Stored data entries:
------------------------

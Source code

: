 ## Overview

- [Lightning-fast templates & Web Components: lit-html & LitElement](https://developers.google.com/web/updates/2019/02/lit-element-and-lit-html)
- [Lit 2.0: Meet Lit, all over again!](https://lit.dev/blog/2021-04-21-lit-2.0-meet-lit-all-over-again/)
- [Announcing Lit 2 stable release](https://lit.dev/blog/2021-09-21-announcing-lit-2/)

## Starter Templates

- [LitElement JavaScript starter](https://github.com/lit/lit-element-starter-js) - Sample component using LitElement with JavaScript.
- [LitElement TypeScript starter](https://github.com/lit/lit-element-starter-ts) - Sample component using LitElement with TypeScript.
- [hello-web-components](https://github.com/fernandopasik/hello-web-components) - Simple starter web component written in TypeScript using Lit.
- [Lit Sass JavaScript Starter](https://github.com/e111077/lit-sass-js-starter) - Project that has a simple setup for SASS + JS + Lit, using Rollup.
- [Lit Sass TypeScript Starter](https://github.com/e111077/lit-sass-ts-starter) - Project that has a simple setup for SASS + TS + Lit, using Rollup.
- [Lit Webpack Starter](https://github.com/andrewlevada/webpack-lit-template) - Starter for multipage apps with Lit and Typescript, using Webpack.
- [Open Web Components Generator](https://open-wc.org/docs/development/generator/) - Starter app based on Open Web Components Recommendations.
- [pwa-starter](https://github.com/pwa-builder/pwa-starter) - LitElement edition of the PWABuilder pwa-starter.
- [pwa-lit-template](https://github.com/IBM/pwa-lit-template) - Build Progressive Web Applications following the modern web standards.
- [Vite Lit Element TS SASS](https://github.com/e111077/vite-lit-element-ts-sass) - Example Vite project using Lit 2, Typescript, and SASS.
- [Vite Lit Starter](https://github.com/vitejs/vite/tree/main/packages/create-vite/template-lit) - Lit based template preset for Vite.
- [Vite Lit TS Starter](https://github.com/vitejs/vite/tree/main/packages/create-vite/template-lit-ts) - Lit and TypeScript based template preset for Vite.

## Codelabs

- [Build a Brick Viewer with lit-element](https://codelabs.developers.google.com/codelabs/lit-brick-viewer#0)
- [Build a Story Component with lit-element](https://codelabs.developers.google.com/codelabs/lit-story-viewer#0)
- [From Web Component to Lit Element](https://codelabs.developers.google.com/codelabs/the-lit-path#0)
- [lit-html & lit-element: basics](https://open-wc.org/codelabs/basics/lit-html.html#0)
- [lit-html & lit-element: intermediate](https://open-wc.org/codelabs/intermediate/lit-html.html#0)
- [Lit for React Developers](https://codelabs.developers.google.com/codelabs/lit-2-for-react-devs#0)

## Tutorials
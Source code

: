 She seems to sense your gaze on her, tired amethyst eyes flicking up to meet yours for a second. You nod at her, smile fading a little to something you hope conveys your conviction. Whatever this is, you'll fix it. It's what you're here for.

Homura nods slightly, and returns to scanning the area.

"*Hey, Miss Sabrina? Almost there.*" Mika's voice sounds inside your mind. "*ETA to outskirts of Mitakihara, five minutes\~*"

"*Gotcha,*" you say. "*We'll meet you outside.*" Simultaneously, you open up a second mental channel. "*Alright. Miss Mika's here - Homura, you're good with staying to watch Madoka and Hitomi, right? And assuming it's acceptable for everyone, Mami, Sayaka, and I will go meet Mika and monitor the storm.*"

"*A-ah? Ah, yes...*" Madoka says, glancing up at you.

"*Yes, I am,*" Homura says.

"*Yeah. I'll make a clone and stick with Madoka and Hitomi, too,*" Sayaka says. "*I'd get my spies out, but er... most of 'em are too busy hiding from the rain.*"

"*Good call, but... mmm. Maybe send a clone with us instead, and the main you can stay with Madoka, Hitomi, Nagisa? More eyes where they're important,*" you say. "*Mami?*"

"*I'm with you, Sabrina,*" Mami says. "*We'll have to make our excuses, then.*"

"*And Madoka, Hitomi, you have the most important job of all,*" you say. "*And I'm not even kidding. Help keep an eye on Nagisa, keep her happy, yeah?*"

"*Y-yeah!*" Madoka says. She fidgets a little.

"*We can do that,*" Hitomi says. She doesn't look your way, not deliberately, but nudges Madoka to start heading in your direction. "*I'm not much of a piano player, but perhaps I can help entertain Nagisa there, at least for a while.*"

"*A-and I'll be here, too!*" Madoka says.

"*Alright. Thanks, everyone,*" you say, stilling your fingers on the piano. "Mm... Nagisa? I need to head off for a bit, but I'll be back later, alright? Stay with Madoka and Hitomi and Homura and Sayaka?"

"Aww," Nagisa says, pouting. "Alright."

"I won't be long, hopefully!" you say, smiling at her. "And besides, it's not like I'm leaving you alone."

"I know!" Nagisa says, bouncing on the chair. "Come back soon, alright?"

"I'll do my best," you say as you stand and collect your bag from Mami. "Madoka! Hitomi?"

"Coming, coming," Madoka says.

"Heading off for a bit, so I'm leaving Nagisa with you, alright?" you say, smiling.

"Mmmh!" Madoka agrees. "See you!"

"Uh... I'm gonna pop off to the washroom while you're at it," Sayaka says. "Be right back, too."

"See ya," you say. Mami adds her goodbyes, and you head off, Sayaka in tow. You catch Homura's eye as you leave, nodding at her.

------------------------

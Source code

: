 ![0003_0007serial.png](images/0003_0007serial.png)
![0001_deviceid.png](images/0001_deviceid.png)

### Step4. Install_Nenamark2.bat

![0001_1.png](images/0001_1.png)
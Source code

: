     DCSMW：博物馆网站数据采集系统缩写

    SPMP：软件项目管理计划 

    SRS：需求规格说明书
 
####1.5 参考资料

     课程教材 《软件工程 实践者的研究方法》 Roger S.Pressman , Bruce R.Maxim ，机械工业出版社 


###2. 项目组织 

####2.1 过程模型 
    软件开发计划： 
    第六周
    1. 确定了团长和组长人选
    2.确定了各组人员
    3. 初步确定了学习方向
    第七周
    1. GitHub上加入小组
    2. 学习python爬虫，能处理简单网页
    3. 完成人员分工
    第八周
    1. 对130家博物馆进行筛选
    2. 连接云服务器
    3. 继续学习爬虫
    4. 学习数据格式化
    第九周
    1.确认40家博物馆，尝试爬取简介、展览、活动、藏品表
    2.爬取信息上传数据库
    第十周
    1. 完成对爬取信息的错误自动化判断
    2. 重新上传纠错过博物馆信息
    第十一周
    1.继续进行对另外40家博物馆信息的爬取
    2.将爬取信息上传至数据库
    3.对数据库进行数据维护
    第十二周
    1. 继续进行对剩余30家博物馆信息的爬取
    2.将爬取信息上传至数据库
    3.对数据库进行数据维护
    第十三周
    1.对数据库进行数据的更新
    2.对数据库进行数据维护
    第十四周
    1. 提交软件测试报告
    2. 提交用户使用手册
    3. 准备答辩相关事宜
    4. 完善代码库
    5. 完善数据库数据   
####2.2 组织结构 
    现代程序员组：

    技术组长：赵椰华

------------------------

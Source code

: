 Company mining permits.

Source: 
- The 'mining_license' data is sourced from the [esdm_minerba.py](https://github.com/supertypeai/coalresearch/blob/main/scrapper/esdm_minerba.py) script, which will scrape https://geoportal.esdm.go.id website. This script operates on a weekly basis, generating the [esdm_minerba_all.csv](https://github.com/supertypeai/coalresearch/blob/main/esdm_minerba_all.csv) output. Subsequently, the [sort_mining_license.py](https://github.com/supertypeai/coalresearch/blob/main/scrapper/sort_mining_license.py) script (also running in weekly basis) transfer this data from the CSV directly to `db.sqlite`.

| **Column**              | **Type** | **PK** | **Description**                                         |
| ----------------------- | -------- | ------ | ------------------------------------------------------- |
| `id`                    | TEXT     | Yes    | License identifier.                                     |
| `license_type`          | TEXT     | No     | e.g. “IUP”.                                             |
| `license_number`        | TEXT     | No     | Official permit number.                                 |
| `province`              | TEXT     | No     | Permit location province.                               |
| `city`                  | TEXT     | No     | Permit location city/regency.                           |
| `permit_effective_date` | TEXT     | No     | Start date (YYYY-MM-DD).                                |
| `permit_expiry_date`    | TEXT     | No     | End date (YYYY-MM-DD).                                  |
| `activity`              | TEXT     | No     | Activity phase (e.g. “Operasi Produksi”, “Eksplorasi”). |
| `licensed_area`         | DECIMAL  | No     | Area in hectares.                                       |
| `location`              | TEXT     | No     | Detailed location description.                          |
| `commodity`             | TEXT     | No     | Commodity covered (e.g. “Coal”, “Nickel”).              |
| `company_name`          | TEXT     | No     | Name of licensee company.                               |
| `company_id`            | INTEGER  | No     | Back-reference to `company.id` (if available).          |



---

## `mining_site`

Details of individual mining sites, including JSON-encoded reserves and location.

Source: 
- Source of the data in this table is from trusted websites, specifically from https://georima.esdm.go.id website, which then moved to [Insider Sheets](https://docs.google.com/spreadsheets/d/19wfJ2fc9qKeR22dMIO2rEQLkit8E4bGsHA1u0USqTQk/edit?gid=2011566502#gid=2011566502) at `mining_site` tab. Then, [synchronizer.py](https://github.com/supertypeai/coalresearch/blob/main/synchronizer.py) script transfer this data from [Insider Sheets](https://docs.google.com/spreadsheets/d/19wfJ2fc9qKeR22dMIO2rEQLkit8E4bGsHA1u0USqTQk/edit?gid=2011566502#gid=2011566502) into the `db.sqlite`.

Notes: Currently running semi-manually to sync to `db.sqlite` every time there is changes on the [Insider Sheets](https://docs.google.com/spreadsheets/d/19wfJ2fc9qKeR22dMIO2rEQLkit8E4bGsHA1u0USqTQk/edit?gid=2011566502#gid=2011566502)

------------------------

• PROBLEM DESCRIPTION:
Retype exactly, and only, the lines above from the one where "you say, stilling" occurs up to and including the one where "nodding at her." occurs.

• ANSWER TO THIS EXERCISE:
"*Alright. Thanks, everyone,*" you say, stilling your fingers on the piano. "Mm... Nagisa? I need to head off for a bit, but I'll be back later, alright? Stay with Madoka and Hitomi and Homura and Sayaka?"

"Aww," Nagisa says, pouting. "Alright."

"I won't be long, hopefully!" you say, smiling at her. "And besides, it's not like I'm leaving you alone."

"I know!" Nagisa says, bouncing on the chair. "Come back soon, alright?"

"I'll do my best," you say as you stand and collect your bag from Mami. "Madoka! Hitomi?"

"Coming, coming," Madoka says.

"Heading off for a bit, so I'm leaving Nagisa with you, alright?" you say, smiling.

"Mmmh!" Madoka agrees. "See you!"

"Uh... I'm gonna pop off to the washroom while you're at it," Sayaka says. "Be right back, too."

"See ya," you say. Mami adds her goodbyes, and you head off, Sayaka in tow. You catch Homura's eye as you leave, nodding at her.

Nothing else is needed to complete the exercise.